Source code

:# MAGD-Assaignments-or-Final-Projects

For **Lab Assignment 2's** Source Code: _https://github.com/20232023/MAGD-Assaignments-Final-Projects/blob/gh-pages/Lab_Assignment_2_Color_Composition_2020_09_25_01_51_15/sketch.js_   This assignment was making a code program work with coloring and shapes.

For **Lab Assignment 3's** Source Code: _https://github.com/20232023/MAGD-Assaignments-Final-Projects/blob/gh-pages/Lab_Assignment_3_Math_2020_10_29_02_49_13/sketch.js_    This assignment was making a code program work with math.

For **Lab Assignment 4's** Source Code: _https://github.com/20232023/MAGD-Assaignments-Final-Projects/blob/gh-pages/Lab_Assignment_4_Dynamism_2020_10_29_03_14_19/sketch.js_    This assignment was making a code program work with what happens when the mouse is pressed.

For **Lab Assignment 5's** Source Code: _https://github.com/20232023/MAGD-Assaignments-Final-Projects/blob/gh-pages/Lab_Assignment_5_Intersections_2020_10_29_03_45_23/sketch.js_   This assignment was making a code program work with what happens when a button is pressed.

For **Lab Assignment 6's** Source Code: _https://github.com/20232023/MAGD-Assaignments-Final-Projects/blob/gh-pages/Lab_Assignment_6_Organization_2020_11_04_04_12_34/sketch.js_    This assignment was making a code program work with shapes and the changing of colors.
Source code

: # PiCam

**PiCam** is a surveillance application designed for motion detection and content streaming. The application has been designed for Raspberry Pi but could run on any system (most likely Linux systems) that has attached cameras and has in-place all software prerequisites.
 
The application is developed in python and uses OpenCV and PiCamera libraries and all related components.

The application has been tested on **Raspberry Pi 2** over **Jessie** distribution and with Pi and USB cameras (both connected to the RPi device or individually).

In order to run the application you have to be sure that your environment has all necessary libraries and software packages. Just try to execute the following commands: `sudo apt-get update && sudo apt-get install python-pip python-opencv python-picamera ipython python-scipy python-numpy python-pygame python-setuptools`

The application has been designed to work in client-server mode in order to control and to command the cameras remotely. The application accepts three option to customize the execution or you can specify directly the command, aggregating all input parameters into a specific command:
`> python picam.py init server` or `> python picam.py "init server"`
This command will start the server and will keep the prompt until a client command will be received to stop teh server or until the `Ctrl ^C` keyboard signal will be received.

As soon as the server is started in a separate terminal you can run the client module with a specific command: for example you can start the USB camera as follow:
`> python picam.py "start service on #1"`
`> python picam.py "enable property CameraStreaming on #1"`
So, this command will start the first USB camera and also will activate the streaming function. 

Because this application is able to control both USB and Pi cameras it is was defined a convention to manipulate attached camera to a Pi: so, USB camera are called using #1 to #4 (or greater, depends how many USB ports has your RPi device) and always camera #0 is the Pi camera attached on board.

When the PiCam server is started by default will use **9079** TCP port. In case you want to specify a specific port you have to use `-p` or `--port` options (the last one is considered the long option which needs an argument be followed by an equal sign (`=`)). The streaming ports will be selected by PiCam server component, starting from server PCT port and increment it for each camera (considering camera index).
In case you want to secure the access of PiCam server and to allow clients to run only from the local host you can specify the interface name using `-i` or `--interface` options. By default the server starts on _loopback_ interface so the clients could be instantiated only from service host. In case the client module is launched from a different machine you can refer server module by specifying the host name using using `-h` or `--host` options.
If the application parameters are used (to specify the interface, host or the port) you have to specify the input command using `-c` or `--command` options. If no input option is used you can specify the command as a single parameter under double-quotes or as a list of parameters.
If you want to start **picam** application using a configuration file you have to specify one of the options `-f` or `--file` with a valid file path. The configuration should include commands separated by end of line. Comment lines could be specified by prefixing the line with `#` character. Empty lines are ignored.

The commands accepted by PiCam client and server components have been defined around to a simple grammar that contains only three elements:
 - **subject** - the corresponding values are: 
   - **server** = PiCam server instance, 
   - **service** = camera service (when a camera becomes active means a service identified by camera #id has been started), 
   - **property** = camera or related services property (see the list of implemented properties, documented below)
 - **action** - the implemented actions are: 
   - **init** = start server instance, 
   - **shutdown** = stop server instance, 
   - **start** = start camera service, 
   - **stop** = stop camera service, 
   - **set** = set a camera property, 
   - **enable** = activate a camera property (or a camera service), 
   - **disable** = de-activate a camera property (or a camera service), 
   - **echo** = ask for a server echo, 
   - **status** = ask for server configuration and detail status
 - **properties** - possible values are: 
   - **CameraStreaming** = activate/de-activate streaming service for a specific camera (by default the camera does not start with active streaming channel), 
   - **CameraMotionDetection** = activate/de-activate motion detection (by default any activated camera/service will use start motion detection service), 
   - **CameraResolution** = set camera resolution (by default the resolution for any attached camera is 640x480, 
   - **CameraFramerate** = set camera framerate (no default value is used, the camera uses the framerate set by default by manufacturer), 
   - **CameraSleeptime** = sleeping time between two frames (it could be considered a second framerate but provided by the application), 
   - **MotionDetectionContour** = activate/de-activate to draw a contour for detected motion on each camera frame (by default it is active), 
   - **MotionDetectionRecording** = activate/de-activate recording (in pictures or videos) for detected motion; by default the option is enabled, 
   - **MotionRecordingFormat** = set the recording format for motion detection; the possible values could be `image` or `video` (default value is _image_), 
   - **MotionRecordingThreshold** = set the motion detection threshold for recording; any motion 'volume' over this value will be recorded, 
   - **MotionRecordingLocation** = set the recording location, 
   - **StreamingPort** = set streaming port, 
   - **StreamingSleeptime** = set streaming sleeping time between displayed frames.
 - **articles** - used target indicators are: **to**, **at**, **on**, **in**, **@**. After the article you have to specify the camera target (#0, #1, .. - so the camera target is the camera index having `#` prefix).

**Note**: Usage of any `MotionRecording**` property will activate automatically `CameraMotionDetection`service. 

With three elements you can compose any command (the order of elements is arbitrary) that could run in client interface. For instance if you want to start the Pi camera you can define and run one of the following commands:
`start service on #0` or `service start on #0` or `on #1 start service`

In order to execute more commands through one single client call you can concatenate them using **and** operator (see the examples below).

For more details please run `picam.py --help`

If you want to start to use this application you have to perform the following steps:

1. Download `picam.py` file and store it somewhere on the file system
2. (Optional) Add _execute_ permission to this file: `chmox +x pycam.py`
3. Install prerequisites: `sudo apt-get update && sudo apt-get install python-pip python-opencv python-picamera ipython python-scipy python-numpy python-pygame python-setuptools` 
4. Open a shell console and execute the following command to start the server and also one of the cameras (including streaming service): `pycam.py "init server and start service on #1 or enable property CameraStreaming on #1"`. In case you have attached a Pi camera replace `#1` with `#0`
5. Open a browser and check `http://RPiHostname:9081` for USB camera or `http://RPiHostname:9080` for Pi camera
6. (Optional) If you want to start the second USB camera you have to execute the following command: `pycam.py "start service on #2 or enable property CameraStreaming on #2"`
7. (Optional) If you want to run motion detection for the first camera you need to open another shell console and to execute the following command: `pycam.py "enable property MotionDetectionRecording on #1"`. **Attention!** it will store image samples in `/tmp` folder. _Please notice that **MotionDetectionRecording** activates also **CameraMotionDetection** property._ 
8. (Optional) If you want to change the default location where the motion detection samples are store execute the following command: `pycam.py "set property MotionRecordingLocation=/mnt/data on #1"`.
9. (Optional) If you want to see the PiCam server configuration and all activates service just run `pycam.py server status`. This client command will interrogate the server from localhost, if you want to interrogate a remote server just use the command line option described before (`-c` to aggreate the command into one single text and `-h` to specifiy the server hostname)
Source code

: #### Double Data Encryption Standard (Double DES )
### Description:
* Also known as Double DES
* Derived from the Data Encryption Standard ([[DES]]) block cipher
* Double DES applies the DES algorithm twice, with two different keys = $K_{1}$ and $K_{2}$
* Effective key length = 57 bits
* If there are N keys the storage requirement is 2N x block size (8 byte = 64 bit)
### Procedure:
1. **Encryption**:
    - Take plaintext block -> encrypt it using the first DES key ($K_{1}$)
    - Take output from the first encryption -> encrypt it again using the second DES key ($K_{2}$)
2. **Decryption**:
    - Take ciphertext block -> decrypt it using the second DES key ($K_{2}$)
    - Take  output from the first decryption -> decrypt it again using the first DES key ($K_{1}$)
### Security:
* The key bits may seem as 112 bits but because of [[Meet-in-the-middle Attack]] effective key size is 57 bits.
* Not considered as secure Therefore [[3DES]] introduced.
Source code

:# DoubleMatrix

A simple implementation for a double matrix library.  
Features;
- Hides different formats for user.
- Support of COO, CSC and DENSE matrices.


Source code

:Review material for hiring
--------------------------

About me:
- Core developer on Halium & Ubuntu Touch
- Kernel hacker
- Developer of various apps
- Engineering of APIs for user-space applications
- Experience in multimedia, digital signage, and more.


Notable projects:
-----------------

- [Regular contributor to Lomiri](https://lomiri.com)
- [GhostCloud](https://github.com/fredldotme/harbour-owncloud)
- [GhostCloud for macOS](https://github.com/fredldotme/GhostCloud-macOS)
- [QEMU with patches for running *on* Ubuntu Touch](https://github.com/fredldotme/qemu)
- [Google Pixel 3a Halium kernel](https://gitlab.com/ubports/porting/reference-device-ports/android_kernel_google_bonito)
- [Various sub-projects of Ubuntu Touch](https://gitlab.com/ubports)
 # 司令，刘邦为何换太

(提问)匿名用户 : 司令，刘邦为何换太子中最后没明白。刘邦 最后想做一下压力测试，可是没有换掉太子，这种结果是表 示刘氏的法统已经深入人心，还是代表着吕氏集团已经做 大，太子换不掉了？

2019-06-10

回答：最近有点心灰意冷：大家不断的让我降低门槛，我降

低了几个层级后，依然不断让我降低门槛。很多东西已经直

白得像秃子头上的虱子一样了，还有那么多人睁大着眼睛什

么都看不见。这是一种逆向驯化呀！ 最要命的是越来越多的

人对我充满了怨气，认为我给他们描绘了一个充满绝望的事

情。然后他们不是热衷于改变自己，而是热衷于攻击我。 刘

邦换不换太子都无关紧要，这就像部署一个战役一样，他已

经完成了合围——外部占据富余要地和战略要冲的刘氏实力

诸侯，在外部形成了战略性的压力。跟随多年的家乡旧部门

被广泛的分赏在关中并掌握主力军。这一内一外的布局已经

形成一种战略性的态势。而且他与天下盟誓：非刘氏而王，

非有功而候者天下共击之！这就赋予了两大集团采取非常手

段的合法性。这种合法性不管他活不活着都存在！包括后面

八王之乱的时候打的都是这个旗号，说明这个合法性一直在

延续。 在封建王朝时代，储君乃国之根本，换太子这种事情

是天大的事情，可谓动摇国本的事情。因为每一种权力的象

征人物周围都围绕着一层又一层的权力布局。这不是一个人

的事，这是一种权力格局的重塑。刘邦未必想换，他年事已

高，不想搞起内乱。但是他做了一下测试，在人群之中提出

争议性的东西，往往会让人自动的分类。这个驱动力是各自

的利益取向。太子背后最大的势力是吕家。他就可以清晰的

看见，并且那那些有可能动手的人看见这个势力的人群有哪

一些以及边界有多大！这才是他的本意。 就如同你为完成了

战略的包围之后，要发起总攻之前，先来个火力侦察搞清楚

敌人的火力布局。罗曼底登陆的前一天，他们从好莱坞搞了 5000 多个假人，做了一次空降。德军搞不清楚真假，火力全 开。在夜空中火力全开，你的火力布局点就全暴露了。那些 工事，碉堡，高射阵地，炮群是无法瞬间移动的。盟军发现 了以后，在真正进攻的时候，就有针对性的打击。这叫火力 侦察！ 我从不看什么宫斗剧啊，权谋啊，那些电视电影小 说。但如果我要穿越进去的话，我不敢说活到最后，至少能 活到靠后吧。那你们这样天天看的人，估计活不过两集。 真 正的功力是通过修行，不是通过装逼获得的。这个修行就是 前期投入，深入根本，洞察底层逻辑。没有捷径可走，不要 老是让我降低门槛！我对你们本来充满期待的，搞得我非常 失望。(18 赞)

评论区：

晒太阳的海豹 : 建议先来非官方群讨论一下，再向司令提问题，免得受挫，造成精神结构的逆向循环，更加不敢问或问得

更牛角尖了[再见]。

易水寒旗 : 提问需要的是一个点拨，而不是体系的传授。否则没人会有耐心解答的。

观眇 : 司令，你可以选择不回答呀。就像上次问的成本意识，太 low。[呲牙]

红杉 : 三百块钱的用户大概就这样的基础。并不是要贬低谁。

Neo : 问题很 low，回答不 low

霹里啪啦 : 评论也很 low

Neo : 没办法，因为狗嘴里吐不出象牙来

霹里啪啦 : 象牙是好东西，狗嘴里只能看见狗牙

*WHAT NEEDS TO BE DONE*
From the material above, set down exactly the lines between the line holding "- **subject** - the" and the line holding "- **MotionRecordingFormat** = set", inclusive. Include nothing else.

*RESPONSE TO THIS TASK*
 - **subject** - the corresponding values are: 
   - **server** = PiCam server instance, 
   - **service** = camera service (when a camera becomes active means a service identified by camera #id has been started), 
   - **property** = camera or related services property (see the list of implemented properties, documented below)
 - **action** - the implemented actions are: 
   - **init** = start server instance, 
   - **shutdown** = stop server instance, 
   - **start** = start camera service, 
   - **stop** = stop camera service, 
   - **set** = set a camera property, 
   - **enable** = activate a camera property (or a camera service), 
   - **disable** = de-activate a camera property (or a camera service), 
   - **echo** = ask for a server echo, 
   - **status** = ask for server configuration and detail status
 - **properties** - possible values are: 
   - **CameraStreaming** = activate/de-activate streaming service for a specific camera (by default the camera does not start with active streaming channel), 
   - **CameraMotionDetection** = activate/de-activate motion detection (by default any activated camera/service will use start motion detection service), 
   - **CameraResolution** = set camera resolution (by default the resolution for any attached camera is 640x480, 
   - **CameraFramerate** = set camera framerate (no default value is used, the camera uses the framerate set by default by manufacturer), 
   - **CameraSleeptime** = sleeping time between two frames (it could be considered a second framerate but provided by the application), 
   - **MotionDetectionContour** = activate/de-activate to draw a contour for detected motion on each camera frame (by default it is active), 
   - **MotionDetectionRecording** = activate/de-activate recording (in pictures or videos) for detected motion; by default the option is enabled, 
   - **MotionRecordingFormat** = set the recording format for motion detection; the possible values could be `image` or `video` (default value is _image_), 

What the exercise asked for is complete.